▸ **EXERCISE GOAL**
Down to the last word, output the records below, skipping any images.

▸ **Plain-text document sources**

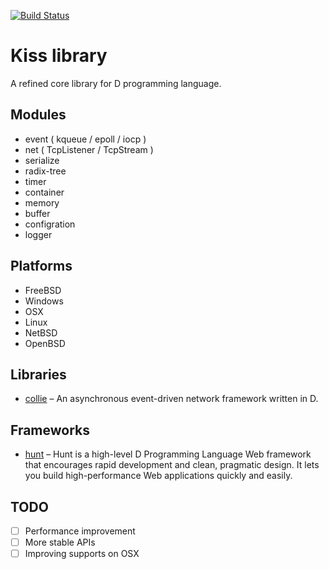 [![Build Status](https://travis-ci.org/huntlabs/kiss.svg?branch=master)](https://travis-ci.org/huntlabs/kiss)

# Kiss library
A refined core library for D programming language.

## Modules
 * event ( kqueue / epoll / iocp )
 * net ( TcpListener / TcpStream )
 * serialize
 * radix-tree
 * timer
 * container
 * memory
 * buffer
 * configration
 * logger

## Platforms
 * FreeBSD
 * Windows
 * OSX
 * Linux
 * NetBSD
 * OpenBSD

## Libraries
 * [collie](https://github.com/huntlabs/collie) – An asynchronous event-driven network framework written in D.

## Frameworks
 * [hunt](https://github.com/huntlabs/hunt) – Hunt is a high-level D Programming Language Web framework that encourages rapid development and clean, pragmatic design. It lets you build high-performance Web applications quickly and easily.

## TODO
- [ ] Performance improvement
- [ ] More stable APIs
- [ ] Improving supports on OSX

▸ **SOLUTION TO THIS EXERCISE**
 [![Build Status](https://travis-ci.org/huntlabs/kiss.svg?branch=master)](https://travis-ci.org/huntlabs/kiss)

# Kiss library
A refined core library for D programming language.

## Modules
 * event ( kqueue / epoll / iocp )
 * net ( TcpListener / TcpStream )
 * serialize
 * radix-tree
 * timer
 * container
 * memory
 * buffer
 * configration
 * logger

## Platforms
 * FreeBSD
 * Windows
 * OSX
 * Linux
 * NetBSD
 * OpenBSD

## Libraries
 * [collie](https://github.com/huntlabs/collie) – An asynchronous event-driven network framework written in D.

## Frameworks
 * [hunt](https://github.com/huntlabs/hunt) – Hunt is a high-level D Programming Language Web framework that encourages rapid development and clean, pragmatic design. It lets you build high-performance Web applications quickly and easily.

## TODO
- [ ] Performance improvement
- [ ] More stable APIs
- [ ] Improving supports on OSX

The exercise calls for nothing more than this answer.